Quick Edamame Salad

4.6
(52)

This summer edamame salad recipe is a little different from the norm. The fresh seasonings can be adjusted to taste — these are just rough guesses since I usually just add till it tastes good.

2
2
Prep Time:
10 mins
Total Time:
10 mins
Servings:
16

Ingredients

  • 1 (16 ounce) package frozen shelled edamame (green soybeans), thawed

  • 1 (16 ounce) package frozen sweet corn, thawed

  • 1 (16 ounce) package frozen sweet peas, thawed

  • 1 (12 ounce) can black beans, drained and rinsed (Optional)

  • ½ red onion, minced

  • ¼ cup olive oil, or to taste

  • ¼ cup red wine vinegar, or to taste

  • ½ teaspoon salt

  • ½ teaspoon dried parsley

  • ¼ teaspoon ground black pepper

  • ¼ teaspoon dried basil

  • ¼ teaspoon garlic powder

Directions

  1. Mix edamame, corn, peas, black beans, and red onion in a large bowl.

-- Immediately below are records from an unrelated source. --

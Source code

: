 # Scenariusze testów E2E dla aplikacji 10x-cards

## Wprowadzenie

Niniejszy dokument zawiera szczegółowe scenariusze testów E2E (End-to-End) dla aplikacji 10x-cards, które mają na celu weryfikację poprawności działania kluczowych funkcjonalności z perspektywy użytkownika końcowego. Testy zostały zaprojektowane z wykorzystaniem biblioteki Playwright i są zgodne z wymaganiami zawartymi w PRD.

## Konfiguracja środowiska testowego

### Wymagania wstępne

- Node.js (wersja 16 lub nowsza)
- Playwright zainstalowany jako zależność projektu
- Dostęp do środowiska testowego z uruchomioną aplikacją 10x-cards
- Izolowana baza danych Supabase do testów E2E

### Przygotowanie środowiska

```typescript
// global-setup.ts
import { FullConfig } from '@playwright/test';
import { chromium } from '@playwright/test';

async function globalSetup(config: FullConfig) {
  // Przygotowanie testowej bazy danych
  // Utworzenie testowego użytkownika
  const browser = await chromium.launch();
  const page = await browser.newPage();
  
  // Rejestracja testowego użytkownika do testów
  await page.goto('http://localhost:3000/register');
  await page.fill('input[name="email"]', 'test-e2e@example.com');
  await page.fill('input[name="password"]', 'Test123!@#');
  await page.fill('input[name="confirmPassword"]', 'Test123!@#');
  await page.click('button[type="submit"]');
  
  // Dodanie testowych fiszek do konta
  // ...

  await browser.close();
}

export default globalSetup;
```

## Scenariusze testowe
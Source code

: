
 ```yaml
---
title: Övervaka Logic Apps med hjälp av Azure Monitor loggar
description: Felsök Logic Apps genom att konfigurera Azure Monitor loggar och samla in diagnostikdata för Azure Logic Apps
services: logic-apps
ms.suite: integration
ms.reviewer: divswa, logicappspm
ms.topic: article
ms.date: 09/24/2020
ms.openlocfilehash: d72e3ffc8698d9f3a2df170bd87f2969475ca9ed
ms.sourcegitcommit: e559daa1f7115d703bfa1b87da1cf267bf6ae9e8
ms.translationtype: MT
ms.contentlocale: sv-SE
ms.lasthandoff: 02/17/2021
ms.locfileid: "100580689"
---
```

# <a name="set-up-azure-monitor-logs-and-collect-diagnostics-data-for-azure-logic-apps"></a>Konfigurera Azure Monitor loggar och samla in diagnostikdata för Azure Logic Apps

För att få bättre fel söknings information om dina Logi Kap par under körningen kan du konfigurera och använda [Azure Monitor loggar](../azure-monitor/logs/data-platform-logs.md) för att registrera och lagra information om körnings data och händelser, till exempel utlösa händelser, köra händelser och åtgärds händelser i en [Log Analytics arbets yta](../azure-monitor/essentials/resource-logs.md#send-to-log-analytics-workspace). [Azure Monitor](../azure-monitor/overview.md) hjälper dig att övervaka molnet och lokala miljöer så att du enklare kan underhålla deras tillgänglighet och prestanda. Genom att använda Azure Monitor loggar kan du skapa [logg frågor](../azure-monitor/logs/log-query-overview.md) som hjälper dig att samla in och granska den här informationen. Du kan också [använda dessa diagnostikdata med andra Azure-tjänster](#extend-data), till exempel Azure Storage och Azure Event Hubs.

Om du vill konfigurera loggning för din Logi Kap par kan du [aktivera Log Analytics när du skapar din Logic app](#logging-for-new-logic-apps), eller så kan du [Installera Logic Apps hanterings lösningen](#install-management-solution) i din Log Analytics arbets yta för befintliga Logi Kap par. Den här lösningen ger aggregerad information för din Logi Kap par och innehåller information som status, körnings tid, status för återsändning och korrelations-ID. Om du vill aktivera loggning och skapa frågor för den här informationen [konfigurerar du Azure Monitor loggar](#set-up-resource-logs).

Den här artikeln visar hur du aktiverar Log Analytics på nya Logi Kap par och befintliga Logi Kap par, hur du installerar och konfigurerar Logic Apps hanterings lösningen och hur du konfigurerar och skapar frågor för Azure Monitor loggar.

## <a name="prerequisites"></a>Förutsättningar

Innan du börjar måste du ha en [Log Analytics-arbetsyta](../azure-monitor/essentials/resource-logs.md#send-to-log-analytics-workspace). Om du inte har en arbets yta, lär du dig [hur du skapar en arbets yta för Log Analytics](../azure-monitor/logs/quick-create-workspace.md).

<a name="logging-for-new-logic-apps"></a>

  2. Stir olive oil, vinegar, salt, parsley, black pepper, basil, and garlic powder into edamame mixture.

  3. Chill in the refrigerator at least 30 minutes before serving.

Tips

Defrost frozen vegetables in the fridge so that they remain cold and don't get too soggy.

If halving the recipe, use 10-ounce bags of corn and peas and keep the full bag of edamame.

Nutrition Facts (per serving)

139 Calories
6g Fat
17g Carbs
7g Protein
Nutrition Facts
Servings Per Recipe 16
Calories 139
% Daily Value *
Total Fat 6g 7%
Saturated Fat 1g 4%
Sodium 186mg 8%
Total Carbohydrate 17g 6%
Dietary Fiber 5g 16%
Total Sugars 3g
Protein 7g
Vitamin C 16mg 80%
Calcium 72mg 6%
Iron 2mg 11%
Potassium 348mg 7%

* Percent Daily Values are based on a 2,000 calorie diet. Your daily values may be higher or lower depending on your calorie needs.

** Nutrient information is not available for all ingredients. Amount is based on available nutrient data.

(-) Information is not currently available for this nutrient. If you are following a medically restrictive diet, please consult your doctor or registered dietitian before preparing this recipe for personal consumption.